BEGIN Given entries
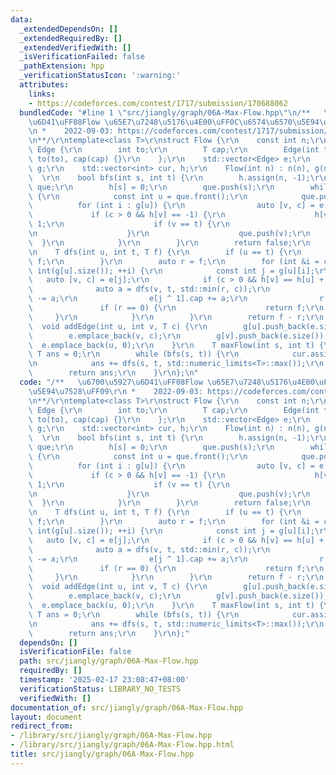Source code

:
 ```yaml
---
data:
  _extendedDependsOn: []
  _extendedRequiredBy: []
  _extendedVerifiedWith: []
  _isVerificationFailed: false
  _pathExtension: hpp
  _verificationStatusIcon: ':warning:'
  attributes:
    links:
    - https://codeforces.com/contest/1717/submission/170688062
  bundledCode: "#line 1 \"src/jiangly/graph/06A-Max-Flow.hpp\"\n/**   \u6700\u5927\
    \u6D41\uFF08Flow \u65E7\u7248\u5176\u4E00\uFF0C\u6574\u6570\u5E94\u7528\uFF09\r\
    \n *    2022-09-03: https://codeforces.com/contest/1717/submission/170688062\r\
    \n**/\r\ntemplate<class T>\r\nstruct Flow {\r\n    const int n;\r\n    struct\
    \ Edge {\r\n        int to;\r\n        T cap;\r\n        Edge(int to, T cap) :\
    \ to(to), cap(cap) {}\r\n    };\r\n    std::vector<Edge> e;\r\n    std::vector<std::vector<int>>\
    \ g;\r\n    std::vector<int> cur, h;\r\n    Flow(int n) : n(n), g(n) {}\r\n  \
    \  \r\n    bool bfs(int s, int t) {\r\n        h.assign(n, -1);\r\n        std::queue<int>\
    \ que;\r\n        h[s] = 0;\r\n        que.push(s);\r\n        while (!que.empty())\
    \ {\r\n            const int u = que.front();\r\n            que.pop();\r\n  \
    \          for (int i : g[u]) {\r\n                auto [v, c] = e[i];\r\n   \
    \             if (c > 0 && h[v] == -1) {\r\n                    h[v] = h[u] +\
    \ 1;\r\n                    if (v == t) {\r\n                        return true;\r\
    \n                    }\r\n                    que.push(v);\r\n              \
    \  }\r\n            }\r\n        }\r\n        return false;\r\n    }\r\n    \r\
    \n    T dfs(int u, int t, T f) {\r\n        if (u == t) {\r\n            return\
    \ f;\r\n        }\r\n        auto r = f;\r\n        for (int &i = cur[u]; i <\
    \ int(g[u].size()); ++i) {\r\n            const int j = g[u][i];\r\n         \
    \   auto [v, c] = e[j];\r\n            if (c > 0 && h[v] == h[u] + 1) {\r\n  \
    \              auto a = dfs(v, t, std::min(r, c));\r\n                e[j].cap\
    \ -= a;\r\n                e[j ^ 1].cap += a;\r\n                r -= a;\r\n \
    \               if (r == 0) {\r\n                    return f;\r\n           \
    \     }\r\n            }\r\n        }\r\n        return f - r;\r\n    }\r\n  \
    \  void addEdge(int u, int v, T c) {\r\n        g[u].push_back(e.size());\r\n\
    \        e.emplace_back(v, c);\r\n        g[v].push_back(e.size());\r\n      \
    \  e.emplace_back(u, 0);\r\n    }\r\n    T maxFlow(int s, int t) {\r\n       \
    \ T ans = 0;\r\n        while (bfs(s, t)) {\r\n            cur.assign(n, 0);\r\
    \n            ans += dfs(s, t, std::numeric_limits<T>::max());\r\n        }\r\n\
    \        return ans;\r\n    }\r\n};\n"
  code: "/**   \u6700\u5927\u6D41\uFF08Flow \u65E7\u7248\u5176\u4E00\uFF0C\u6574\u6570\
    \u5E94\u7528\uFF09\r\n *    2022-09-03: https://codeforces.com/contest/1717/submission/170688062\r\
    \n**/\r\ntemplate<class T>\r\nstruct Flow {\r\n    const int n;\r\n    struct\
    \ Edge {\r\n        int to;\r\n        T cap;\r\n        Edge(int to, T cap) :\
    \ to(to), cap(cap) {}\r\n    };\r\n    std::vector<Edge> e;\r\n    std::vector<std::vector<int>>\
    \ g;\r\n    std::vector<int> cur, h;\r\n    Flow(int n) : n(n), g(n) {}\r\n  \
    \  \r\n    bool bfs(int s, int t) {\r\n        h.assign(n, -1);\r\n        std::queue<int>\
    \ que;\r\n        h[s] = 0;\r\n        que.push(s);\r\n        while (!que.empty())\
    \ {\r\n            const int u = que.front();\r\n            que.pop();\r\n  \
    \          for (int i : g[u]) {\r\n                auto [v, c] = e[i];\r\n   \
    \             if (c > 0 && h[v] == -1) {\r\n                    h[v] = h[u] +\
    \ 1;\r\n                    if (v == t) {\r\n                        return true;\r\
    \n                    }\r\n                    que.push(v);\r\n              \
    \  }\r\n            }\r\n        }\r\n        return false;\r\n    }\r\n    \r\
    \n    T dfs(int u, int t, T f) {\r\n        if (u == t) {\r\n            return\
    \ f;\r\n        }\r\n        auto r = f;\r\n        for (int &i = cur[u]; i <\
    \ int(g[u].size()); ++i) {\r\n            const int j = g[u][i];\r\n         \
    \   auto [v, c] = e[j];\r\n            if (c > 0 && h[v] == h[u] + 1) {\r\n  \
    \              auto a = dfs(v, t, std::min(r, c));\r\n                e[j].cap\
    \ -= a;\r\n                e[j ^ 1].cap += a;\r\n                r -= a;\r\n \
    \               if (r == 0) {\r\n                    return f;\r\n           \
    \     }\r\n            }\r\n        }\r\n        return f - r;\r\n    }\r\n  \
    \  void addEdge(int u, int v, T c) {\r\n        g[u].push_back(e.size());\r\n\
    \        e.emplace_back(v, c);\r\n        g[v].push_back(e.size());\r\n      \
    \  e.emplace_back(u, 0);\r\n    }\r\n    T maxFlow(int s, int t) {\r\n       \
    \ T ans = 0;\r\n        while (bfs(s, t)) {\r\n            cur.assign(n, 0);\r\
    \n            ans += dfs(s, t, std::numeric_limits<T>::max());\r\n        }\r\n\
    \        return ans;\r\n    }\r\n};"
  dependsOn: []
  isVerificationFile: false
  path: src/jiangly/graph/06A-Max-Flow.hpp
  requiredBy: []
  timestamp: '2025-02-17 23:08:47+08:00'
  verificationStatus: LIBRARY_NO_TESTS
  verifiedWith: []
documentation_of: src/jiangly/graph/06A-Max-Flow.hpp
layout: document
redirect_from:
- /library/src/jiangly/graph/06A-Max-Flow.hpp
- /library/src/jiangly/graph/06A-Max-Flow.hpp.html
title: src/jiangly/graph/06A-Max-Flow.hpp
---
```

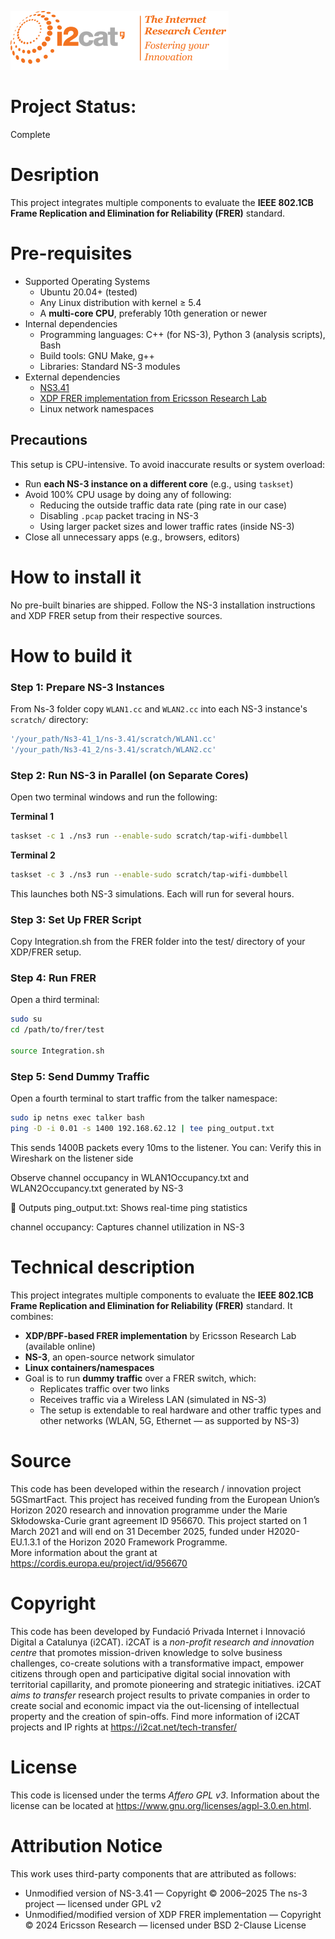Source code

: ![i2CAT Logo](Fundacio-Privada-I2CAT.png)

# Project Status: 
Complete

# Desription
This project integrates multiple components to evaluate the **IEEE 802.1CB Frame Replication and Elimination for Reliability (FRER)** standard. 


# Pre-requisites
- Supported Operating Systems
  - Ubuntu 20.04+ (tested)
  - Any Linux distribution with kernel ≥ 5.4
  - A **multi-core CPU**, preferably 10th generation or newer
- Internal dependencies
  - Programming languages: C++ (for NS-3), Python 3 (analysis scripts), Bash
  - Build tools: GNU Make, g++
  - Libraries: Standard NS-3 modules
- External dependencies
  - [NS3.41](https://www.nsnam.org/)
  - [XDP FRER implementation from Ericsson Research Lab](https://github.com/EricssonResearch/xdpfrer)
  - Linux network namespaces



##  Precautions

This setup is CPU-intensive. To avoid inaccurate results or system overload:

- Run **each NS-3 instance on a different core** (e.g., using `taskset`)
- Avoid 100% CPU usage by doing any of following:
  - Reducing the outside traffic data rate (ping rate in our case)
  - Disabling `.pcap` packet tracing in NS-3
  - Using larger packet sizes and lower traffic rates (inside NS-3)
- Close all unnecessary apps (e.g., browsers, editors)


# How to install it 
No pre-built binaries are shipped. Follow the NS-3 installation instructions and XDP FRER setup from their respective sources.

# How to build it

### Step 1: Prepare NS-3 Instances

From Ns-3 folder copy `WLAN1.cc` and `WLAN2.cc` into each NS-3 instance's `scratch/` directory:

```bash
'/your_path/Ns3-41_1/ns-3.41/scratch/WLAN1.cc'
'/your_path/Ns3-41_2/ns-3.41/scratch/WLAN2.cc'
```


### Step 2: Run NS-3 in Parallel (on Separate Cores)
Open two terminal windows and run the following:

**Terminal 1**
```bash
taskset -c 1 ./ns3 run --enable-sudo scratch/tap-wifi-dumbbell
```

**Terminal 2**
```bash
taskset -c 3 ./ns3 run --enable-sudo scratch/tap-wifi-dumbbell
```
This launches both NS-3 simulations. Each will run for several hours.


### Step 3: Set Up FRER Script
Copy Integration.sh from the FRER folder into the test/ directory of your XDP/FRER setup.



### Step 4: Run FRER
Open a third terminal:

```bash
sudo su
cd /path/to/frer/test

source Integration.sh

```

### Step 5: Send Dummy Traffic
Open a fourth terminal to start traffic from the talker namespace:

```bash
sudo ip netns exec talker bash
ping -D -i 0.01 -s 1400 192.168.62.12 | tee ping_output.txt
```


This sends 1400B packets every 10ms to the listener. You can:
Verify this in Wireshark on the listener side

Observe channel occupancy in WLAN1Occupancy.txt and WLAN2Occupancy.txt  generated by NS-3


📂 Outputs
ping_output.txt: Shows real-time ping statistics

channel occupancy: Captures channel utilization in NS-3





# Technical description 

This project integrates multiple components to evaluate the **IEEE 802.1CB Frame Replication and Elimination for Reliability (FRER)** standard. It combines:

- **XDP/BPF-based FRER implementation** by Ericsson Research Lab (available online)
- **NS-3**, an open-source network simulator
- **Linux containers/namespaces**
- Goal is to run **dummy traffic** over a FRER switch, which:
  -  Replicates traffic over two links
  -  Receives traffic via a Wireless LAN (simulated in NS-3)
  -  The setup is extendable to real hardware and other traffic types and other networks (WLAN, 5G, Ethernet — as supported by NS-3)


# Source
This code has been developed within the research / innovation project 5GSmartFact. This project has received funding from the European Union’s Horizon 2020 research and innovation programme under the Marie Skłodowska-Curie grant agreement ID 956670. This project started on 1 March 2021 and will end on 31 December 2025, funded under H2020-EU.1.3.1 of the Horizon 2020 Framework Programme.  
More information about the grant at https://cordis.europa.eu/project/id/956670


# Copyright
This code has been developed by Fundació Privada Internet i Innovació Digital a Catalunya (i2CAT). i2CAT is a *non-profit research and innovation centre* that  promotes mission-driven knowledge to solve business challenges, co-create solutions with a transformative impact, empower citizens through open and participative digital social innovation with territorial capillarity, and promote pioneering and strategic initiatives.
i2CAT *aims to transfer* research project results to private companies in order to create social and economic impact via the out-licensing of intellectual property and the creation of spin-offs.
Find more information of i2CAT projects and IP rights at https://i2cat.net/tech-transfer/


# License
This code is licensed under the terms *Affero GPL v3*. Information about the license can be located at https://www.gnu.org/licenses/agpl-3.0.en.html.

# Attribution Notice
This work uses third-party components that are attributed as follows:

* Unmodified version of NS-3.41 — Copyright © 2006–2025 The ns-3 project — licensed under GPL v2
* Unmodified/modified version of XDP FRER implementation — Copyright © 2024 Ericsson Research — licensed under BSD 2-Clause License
END Given entries
| The task |
Each line of the material with the word "Replication" in it should be listed.

| Written response |
This project integrates multiple components to evaluate the **IEEE 802.1CB Frame Replication and Elimination for Reliability (FRER)** standard. 
This project integrates multiple components to evaluate the **IEEE 802.1CB Frame Replication and Elimination for Reliability (FRER)** standard. It combines:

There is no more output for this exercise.